Control (4)

Going Brain Dead

Change is difficult. When dealing with our children, we often experience different levels of anxiety, frustration, fear, anger, and other emotions that interfere with our good parenting intentions. Anxiety, for example, plays a big role when we afraid of allowing our children to experience the normal consequences of their actions and stop valuable lessons in their lives. Frustration can make us react with anger and accumulate quilt. Guilt can cause us to break the limits we have established, creating uncertainty in our kids' minds. 

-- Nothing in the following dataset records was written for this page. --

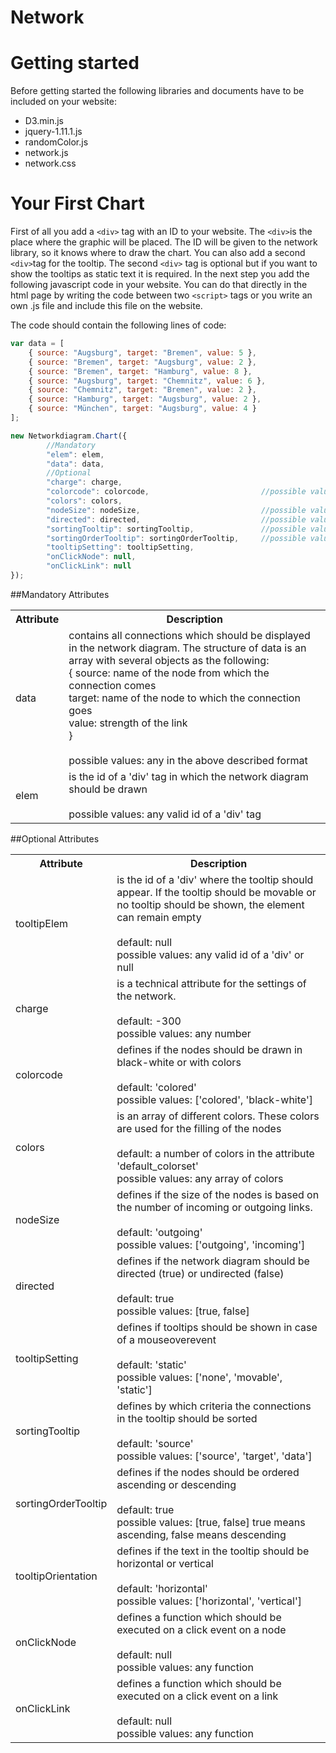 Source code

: Network
=======
# Getting started
Before getting started the following libraries and documents have to be included on your website:
* D3.min.js
* jquery-1.11.1.js
* randomColor.js
* network.js
* network.css

# Your First Chart
First of all you add a `<div>` tag with an ID to your website. The `<div>`is the place where the graphic will be placed. The ID will be given to the network library, so it knows where to draw the chart.
You can also add a second `<div>`tag for the tooltip. The second `<div>` tag is optional but if you want to show the tooltips as static text it is required.
In the next step you add the following javascript code in your website. You can do that directly in the html page by writing the code between two `<script>` tags  or you write an own .js file 
and include this file on the website.

The code should contain the following lines of code:

```javascript
var data = [
    { source: "Augsburg", target: "Bremen", value: 5 },
    { source: "Bremen", target: "Augsburg", value: 2 },
    { source: "Bremen", target: "Hamburg", value: 8 },
    { source: "Augsburg", target: "Chemnitz", value: 6 },
    { source: "Chemnitz", target: "Bremen", value: 2 },
    { source: "Hamburg", target: "Augsburg", value: 2 },
    { source: "München", target: "Augsburg", value: 4 }
];

new Networkdiagram.Chart({
        //Mandatory
        "elem": elem,
        "data": data,
        //Optional
        "charge": charge,
        "colorcode": colorcode,                         //possible values: ['colored', 'black-white']
        "colors": colors,
        "nodeSize": nodeSize,                           //possible values: ['outgoing', 'incoming']
        "directed": directed,                           //possible values: [true, false] true means directed, false means undirected
        "sortingTooltip": sortingTooltip,               //possible values: [label, color, outgoingTotal, incominTotal, total, numberOfLinks]
        "sortingOrderTooltip": sortingOrderTooltip,     //possible values: [true, false] true means ascending, false means descending
        "tooltipSetting": tooltipSetting,
        "onClickNode": null,
        "onClickLink": null
});
```

##Mandatory Attributes
<table>
    <tr>
        <th>Attribute</th>
        <th>Description</th>
    </tr>
    <tr>
        <td>data</td>
        <td>contains all connections which should be displayed in the network diagram. The structure of data is an array with several objects as the following:
            <br />{   source:   name of the node from which the connection comes
            <br />target:   name of the node to which the connection goes
            <br />value:    strength of the link
            <br />}
            <br /><br />possible values: any in the above described format
        </td>
    </tr>
    <tr>
        <td>elem</td>
        <td>is the id of a 'div' tag in which the network diagram should be drawn
            <br /><br />possible values: any valid id of a 'div' tag
        </td>
    </tr>
</table>

##Optional Attributes
<table>
    <tr>
        <th>Attribute</th>
        <th>Description</th>
    </tr>
    <tr>
		<td>tooltipElem</td>
		<td>is the id of a 'div' where the tooltip should appear. If the tooltip should be movable or no tooltip should be shown, the element can remain empty
			<br /><br />default: null
			<br />possible values: any valid id of a 'div' or null
		</td>
	</tr>
	<tr>
		<td>charge</td>
		<td>is a technical attribute for the settings of the network.
			<br /><br />default: -300
			<br />possible values: any number
		</td>
	</tr>
	<tr>
		<td>colorcode</td>
		<td>defines if the nodes should be drawn in black-white or with colors
			<br /><br />default: 'colored'
			<br />possible values: ['colored', 'black-white']
		</td>
	</tr>
	<tr>
		<td>colors</td>
		<td>is an array of different colors. These colors are used for the filling of the nodes
			<br /><br />default: a number of colors in the attribute 'default_colorset'
			<br />possible values: any array of colors
		</td>
	</tr>
	<tr>
		<td>nodeSize</td>
		<td>defines if the size of the nodes is based on the number of incoming or outgoing links.
			<br /><br />default: 'outgoing'
			<br />possible values: ['outgoing', 'incoming']
		</td>
	</tr>
	<tr>
	<td>directed</td>
		<td>defines if the network diagram should be directed (true) or undirected (false)
			<br /><br />default: true
			<br />possible values: [true, false]
		</td>
	</tr>
	<tr>
		<td>tooltipSetting</td>
		<td>defines if tooltips should be shown in case of a mouseoverevent
			<br /><br />default: 'static'
			<br />possible values: ['none', 'movable', 'static']
		</td>
	</tr>
	<tr>
		<td>sortingTooltip</td>
		<td>defines by which criteria the connections in the tooltip should be sorted
			<br /><br />default: 'source'
			<br />possible values: ['source', 'target', 'data']
		</td>
	</tr>
	<tr>
		<td>sortingOrderTooltip</td>
		<td>defines if the nodes should be ordered ascending or descending
			<br /><br />default: true
			<br />possible values: [true, false] true means ascending, false means descending
		</td>
	</tr>
	<tr>
		<td>tooltipOrientation</td>
		<td>defines if the text in the tooltip should be horizontal or vertical
			<br /><br />default: 'horizontal'
			<br />possible values: ['horizontal', 'vertical']
		</td>
	</tr>
	<tr>
		<td>onClickNode</td>
		<td>defines a function which should be executed on a click event on a node
			<br /><br />default: null
			<br />possible values: any function
		</td>
	</tr>
	<tr>
		<td>onClickLink</td>
		<td>defines a function which should be executed on a click event on a link
			<br /><br />default: null
			<br />possible values: any function
		</td>
	</tr>
</table>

A simple strategy to neutralize those feeling is “going brain dead.” What that means is that we have to learn to respond quickly to whatever situation triggers those feelings in us. As soon as we realize our buttons are being pushed, we just need to stop thinking and maintain our calmness

This strategy is not new. A long time ago, Christians in the first century used it effectively. They thought of their baptism as a point after which they were dead to all emotions or desires which would lead them to act in ways that would interfere with the goals of their new commitment.  (Romans 6:11). When faced with all sorts of challenges, their faith inspired frame of thought was: “I am dead to anything that causes me to miss the target. I am only alive for God.”

We as modern day parents can learn a lot from this. For us, going brain dead may look something like this:

  1. Realize that arguing with an emotional kid is like trying to reason with a drunk person. There is absolutely no benefit in it.
  2. Become aware that there is a strong connection between the thinking part of our brain and the reacting part of it.
  3. Take a few deep breaths to oxygenate our brains completely.
  4. Feel relaxed. You might need to practice some relaxation beforehand in order to know how it feels. If you are a believer you can do as you pray and rest in the presence of God.
  5. Stop thinking. If we think, we would immediately engage the reacting part of our brain, and most likely we would not respond appropriately.
  6. If you are a believer, you can picture yourself at peace in the presence of God.
  7. Calmly say a single sentence, which you have had prepared beforehand, to address the triggering situation effectively.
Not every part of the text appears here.